Quidding nearly always traces back to the teeth. Sharp enamel points, hooks, wave mouth, loose or missing teeth, EOTRH, periodontal disease, or an abscess can all make grinding hay painful or ineffective. Less often, mouth ulcers, foreign objects, or pain elsewhere in the head are to blame. In older horses, worn or lost cheek teeth are the usual reason. A dental exam is the only way to know which problem is causing it.
Is quidding an emergency?
Quidding itself is not an immediate emergency, but it should never be ignored. It tells you the horse cannot process its forage properly, which can lead to weight loss, choke, and impaction colic over time. Schedule a dental exam promptly. If quidding appears suddenly alongside drooling, a swollen face, or signs of distress, treat that as urgent and call your vet, since it could signal choke or an abscess.
How do you manage a horse that quids?
Start with a veterinary dental exam to correct what can be fixed, such as floating sharp points or removing a bad tooth.

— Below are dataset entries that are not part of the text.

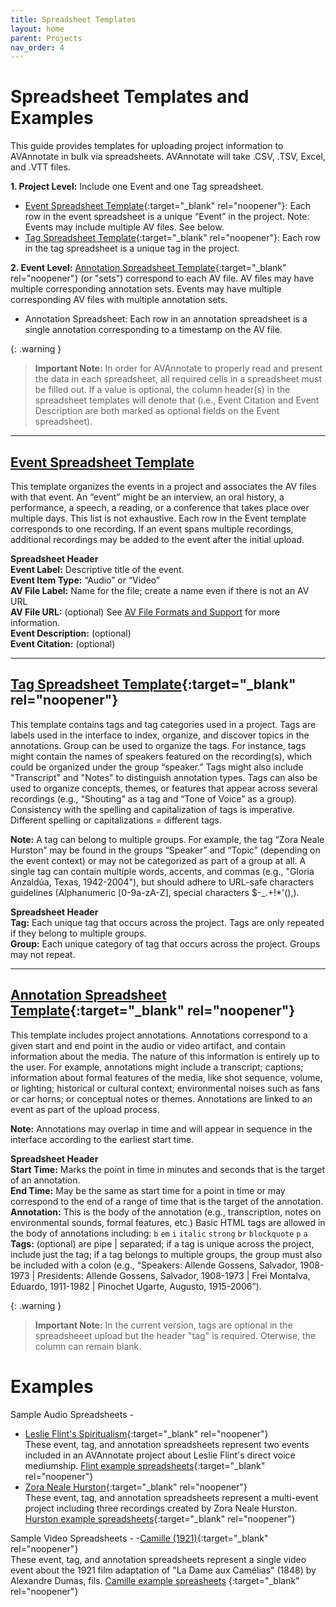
 ```yaml
---
title: Spreadsheet Templates
layout: home
parent: Projects
nav_order: 4
---
```

# Spreadsheet Templates and Examples

This guide provides templates for uploading project information to AVAnnotate in bulk via spreadsheets. AVAnnotate will take .CSV, .TSV, Excel, and .VTT files.

**1. Project Level:** Include one Event and one Tag spreadsheet. 
* [Event Spreadsheet Template](https://docs.google.com/spreadsheets/d/1noYKA8DFaHkSLq-MXSPwCccY3YFeyR52/edit?usp=drive_link&ouid=112492510360958259862&rtpof=true&sd=true){:target="_blank" rel="noopener"}: Each row in the event spreadsheet is a unique “Event” in the project. Note: Events may include multiple AV files. See below.
* [Tag Spreadsheet Template](https://docs.google.com/spreadsheets/d/1LOuw5aiF4v00Ivx3S-ozPcGHzeZf3ovz/edit?usp=sharing&ouid=112492510360958259862&rtpof=true&sd=true){:target="_blank" rel="noopener"}: Each row in the tag spreadsheet is a unique tag in the project.
  
**2. Event Level:** [Annotation Spreadsheet Template](https://docs.google.com/spreadsheets/d/12yn6zxviUpNLYESlGfUyWTc83wmFfsOM/edit?usp=drive_link&ouid=112492510360958259862&rtpof=true&sd=true){:target="_blank" rel="noopener"} (or "sets") correspond to each AV file. AV files may have multiple corresponding annotation sets. Events may have multiple corresponding AV files with multiple annotation sets.  
* Annotation Spreadsheet: Each row in an annotation spreadsheet is a single annotation corresponding to a timestamp on the AV file.

{: .warning }
> **Important Note:** In order for AVAnnotate to properly read and present the data in each spreadsheet, all required cells in a spreadsheet must be filled out. If a value is optional, the column header(s) in the spreadsheet templates will denote that (i.e., Event Citation and Event Description are both marked as optional fields on the Event spreadsheet). 

---
## [Event Spreadsheet Template](https://docs.google.com/spreadsheets/d/1noYKA8DFaHkSLq-MXSPwCccY3YFeyR52/edit?usp=drive_link&ouid=112492510360958259862&rtpof=true&sd=true)
This template organizes the events in a project and associates the AV files with that event. An “event” might be an interview, an oral history, a performance, a speech, a reading, or a conference that takes place over multiple days. This list is not exhaustive. Each row in the Event template corresponds to one recording. If an event spans multiple recordings, additional recordings may be added to the event after the initial upload.

**Spreadsheet Header** <br>
**Event Label:** Descriptive title of the event. <br>
**Event Item Type:** “Audio” or “Video” <br>
**AV File Label:** Name for the file; create a name even if there is not an AV URL <br>
**AV File URL:**  (optional) See [AV File Formats and Support](https://avannotate.github.io/documentation/pages/av/) for more information. <br>
**Event Description:**  (optional) <br>
**Event Citation:**  (optional) <br>

---
## [Tag Spreadsheet Template](https://docs.google.com/spreadsheets/d/1LOuw5aiF4v00Ivx3S-ozPcGHzeZf3ovz/edit?usp=sharing&ouid=112492510360958259862&rtpof=true&sd=true){:target="_blank" rel="noopener"}
This template contains tags and tag categories used in a project. Tags are labels used in the interface to index, organize, and discover topics in the annotations. Group  can be used to organize the tags. For instance, tags might contain the names of speakers featured on the recording(s), which could be organized under the group “speaker.” Tags might also include "Transcript" and "Notes" to distinguish annotation types. Tags can also be used to organize concepts, themes, or features that appear across several recordings (e.g., “Shouting” as a tag and “Tone of Voice” as a group). Consistency with the spelling and capitalization of tags is imperative. Different spelling or capitalizations = different tags. 

**Note:** 
A tag can belong to multiple groups. For example, the tag “Zora Neale Hurston” may be found in the groups “Speaker” and “Topic” (depending on the event context) or may not be categorized as part of a group at all. 
A single tag can contain multiple words, accents, and commas (e.g., "Gloria Anzaldúa, Texas, 1942-2004"), but should adhere to URL-safe characters guidelines (Alphanumeric [0-9a-zA-Z], special characters $-_.+!*'(),). 

**Spreadsheet Header** <br>
**Tag:** Each unique tag that occurs across the project. Tags are only repeated if they belong to multiple groups.<br>
**Group:** Each unique category of tag that occurs across the project. Groups may not repeat.<br>

---
## [Annotation Spreadsheet Template](https://docs.google.com/spreadsheets/d/12yn6zxviUpNLYESlGfUyWTc83wmFfsOM/edit?usp=drive_link&ouid=112492510360958259862&rtpof=true&sd=true){:target="_blank" rel="noopener"}
This template includes project annotations. Annotations correspond to a given start and end point in the audio or video artifact, and contain information about the media. The nature of this information is entirely up to the user. For example, annotations might include a transcript; captions; information about formal features of the media, like shot sequence, volume, or lighting; historical or cultural context; environmental noises such as fans or car horns; or conceptual notes or themes. 
Annotations are linked to an event as part of the upload process. 

**Note:** 
Annotations may overlap in time and will appear in sequence in the interface according to the earliest start time.

**Spreadsheet Header** <br>
**Start Time:**  Marks the point in time in minutes and seconds that is the target of an annotation. <br>
**End Time:**  May be the same as start time for a point in time or may correspond to the end of a range of time that is the target of the annotation. <br>
**Annotation:** This is the body of the annotation (e.g., transcription, notes on environmental sounds, formal features, etc.) Basic HTML tags are allowed in the body of annotations including: `b`
`em`
`i`
`italic`
`strong`
`br`
`blockquote`
`p`
`a`<br>
**Tags:** (optional) are pipe | separated; if a tag is unique across the project, include just the tag; if a tag belongs to multiple groups, the group must also be included with a colon (e.g., “Speakers: Allende Gossens, Salvador, 1908-1973 | Presidents: Allende Gossens, Salvador, 1908-1973 | Frei Montalva, Eduardo, 1911-1982 | Pinochet Ugarte, Augusto, 1915-2006”).<br> 

{: .warning }
> **Important Note:** In the current version, tags are optional in the spreadsheeet upload but the header "tag" is required. Oterwise, the column can remain blank. 

# Examples
Sample Audio Spreadsheets - 
- [Leslie Flint's Spiritualism](https://saamturner.github.io/wildedoyleflint/){:target="_blank" rel="noopener"}  <br> 
These event, tag, and annotation spreadsheets represent two events included in an AVAnnotate project about Leslie Flint's direct voice mediumship. [Flint example spreadsheets](https://drive.google.com/drive/u/0/folders/1CzTX-WOQbCxYW3YefjOs4bThszHDr-oU){:target="_blank" rel="noopener"}
- [Zora Neale Hurston](https://tanyaclement.github.io/znh-1939/){:target="_blank" rel="noopener"} <br>
These event, tag, and annotation spreadsheets represent a multi-event project including three recordings created by Zora Neale Hurston. [Hurston example spreadsheets](https://utexas.app.box.com/s/ce1cmsvs1ygs6jv1jr2wrfxryc7ig87q){:target="_blank" rel="noopener"}

Sample Video Spreadsheets - 
-[Camille (1921)](https://avannotate.github.io/camille/events/camille-1921/){:target="_blank" rel="noopener"}  <br>
These event, tag, and annotation spreadsheets represent a single video event about the 1921 film adaptation of "La Dame aux Camélias" (1848) by Alexandre Dumas, fils. [Camille example spreasheets](https://docs.google.com/spreadsheets/d/11oOHhd-wPZb7Kr3u5zWrX2ZhTQRn4EOPLuAOxhhKiyc/edit?gid=1408208239#gid=1408208239) {:target="_blank" rel="noopener"}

Then adjust the diet to match the horse's chewing ability: soaked hay cubes or pellets, soaked complete senior feed, and chopped or soft forage replace long-stem hay that the horse cannot grind. Feeding wet mashes reduces choke risk and keeps weight on while the mouth is managed.
Can quidding cause weight loss?
Yes. A horse that quids is dropping much of its forage uneaten and failing to break down what it does swallow, so it extracts fewer calories and nutrients. Over weeks this commonly shows up as weight loss and a dropping body condition score, especially in winter when forage demands are highest. Switching to soaked, easy-to-eat feeds and treating the underlying dental cause usually reverses the decline.

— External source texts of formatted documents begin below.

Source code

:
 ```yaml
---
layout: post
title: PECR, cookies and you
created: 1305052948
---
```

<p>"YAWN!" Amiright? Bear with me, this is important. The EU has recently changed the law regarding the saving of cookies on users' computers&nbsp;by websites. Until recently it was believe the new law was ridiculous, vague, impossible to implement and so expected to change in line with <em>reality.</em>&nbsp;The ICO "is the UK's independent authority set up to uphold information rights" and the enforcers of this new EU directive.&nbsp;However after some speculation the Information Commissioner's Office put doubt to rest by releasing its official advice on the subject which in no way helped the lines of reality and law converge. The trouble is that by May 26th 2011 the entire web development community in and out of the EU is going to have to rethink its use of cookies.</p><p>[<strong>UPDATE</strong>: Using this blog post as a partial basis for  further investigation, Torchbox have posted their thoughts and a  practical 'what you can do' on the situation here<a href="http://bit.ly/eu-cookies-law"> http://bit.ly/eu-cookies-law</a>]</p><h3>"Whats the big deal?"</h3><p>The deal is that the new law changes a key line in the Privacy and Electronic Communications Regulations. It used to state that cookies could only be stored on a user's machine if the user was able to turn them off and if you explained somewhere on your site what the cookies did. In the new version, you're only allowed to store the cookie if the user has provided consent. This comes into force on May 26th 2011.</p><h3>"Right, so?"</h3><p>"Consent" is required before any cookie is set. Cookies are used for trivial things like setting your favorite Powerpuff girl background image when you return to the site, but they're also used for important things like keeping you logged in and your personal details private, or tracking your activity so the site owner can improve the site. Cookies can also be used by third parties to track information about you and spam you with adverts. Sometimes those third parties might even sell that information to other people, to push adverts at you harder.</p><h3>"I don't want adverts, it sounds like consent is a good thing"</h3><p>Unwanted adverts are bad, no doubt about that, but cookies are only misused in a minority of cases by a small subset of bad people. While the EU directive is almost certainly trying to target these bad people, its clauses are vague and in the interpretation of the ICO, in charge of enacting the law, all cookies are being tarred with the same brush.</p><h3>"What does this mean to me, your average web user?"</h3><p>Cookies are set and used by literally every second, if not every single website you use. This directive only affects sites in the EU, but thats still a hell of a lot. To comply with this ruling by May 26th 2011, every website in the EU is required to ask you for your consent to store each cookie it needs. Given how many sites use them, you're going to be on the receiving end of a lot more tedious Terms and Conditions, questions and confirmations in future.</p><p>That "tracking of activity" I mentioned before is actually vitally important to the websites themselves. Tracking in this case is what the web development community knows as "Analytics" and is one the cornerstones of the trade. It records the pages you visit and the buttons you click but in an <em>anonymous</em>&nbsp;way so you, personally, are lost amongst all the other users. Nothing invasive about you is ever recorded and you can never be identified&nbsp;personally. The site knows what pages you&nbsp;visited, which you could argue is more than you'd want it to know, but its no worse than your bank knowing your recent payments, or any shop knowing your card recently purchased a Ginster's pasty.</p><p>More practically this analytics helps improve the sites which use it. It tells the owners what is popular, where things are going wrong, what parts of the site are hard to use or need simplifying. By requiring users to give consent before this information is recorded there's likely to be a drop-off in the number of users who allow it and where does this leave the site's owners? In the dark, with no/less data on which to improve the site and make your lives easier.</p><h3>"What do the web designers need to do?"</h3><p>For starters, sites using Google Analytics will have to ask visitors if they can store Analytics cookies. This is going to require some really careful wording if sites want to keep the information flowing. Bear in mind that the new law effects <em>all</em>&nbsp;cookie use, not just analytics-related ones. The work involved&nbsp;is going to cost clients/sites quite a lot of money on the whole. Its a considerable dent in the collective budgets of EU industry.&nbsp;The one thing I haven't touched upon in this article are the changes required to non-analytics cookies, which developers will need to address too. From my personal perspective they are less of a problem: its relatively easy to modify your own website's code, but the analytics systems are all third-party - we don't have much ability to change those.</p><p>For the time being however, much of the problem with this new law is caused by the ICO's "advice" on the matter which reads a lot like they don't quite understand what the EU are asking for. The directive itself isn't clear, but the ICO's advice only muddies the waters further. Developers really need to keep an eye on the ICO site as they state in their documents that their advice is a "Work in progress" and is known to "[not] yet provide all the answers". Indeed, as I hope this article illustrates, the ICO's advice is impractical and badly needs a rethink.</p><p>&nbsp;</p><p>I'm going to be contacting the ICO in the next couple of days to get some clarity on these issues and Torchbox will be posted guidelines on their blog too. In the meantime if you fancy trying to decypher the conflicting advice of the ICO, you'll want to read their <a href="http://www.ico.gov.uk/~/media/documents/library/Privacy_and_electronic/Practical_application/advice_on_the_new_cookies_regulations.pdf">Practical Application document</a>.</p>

How is quidding different from choke?
Quidding happens in the mouth: the horse chews, then spits out forage it cannot manage. Choke happens further down, when a bolus of feed lodges in the esophagus after swallowing. A quidding horse keeps trying to eat and drops wads; a choking horse often stops eating, drools, coughs, stretches its neck, and may have feed coming from the nostrils. Untreated quidding can lead to choke, which is why both deserve attention.